• WHAT TO DO
Extract every line below that contains the word "only".

_ _ _ _ _ _ _

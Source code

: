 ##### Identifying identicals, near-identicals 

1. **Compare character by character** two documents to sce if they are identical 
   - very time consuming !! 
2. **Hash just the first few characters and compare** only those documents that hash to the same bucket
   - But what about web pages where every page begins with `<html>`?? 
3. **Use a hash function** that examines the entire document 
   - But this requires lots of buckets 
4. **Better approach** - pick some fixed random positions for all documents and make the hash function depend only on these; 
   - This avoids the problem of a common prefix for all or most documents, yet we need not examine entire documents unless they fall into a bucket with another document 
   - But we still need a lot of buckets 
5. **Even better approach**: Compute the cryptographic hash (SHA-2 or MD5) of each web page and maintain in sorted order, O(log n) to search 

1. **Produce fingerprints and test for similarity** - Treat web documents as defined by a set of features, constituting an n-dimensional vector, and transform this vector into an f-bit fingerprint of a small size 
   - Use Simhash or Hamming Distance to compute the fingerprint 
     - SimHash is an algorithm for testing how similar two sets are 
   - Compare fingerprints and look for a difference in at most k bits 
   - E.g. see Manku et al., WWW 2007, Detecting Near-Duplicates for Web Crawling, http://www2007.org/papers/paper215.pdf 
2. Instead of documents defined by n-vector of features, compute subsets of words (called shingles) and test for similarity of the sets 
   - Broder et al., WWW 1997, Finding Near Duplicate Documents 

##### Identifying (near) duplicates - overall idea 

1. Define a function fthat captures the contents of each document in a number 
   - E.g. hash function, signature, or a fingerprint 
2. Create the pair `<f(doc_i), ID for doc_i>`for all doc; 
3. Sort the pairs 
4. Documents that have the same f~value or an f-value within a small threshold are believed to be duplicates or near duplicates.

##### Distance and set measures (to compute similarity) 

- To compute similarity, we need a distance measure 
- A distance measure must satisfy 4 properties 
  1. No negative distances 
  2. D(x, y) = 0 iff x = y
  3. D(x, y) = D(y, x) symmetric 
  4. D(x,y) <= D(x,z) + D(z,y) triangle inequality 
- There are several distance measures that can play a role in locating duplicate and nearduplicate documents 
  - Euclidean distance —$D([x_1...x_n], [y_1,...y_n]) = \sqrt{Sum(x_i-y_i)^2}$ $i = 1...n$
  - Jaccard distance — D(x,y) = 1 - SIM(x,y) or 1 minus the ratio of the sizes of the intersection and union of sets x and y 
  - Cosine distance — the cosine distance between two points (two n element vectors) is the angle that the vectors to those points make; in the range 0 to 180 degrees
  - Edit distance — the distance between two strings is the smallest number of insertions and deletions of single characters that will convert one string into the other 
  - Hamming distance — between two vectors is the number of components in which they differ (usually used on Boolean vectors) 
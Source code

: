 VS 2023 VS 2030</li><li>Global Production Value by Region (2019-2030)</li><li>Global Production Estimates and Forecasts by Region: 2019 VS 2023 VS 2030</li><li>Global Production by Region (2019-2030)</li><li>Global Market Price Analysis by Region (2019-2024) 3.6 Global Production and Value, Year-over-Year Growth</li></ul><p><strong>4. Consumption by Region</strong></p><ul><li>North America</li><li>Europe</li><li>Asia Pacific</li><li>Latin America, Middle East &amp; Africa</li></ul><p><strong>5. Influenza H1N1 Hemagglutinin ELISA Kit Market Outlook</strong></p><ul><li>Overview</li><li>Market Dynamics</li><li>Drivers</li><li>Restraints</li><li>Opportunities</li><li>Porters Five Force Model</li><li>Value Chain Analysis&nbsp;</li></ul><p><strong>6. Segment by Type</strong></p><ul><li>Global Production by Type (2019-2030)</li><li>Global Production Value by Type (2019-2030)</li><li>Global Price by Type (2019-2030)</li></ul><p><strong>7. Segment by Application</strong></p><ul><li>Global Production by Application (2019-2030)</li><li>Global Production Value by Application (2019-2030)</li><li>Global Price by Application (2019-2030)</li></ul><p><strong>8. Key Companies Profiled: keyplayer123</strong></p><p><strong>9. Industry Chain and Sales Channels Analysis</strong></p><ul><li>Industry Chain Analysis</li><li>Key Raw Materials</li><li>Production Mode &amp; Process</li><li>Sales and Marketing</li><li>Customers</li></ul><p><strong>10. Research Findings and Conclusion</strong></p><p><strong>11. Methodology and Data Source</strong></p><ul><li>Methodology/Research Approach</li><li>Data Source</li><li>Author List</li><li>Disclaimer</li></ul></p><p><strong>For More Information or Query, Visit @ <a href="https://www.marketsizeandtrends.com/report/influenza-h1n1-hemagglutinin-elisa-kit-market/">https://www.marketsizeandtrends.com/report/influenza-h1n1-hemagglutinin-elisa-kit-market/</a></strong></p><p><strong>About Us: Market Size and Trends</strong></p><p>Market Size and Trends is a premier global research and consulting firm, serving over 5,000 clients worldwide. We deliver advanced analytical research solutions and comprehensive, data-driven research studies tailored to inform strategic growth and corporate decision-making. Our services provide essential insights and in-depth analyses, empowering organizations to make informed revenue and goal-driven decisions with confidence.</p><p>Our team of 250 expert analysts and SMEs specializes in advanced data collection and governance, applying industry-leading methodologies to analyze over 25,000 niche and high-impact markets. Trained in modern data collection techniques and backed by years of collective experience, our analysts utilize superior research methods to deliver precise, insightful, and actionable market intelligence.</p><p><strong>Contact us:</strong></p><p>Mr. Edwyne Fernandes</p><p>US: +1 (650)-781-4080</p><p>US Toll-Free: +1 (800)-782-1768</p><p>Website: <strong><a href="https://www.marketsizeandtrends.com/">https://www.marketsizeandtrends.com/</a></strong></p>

_ _ _ _ _ _ _

• SOLVED PROBLEM
2. **Hash just the first few characters and compare** only those documents that hash to the same bucket
4. **Better approach** - pick some fixed random positions for all documents and make the hash function depend only on these; 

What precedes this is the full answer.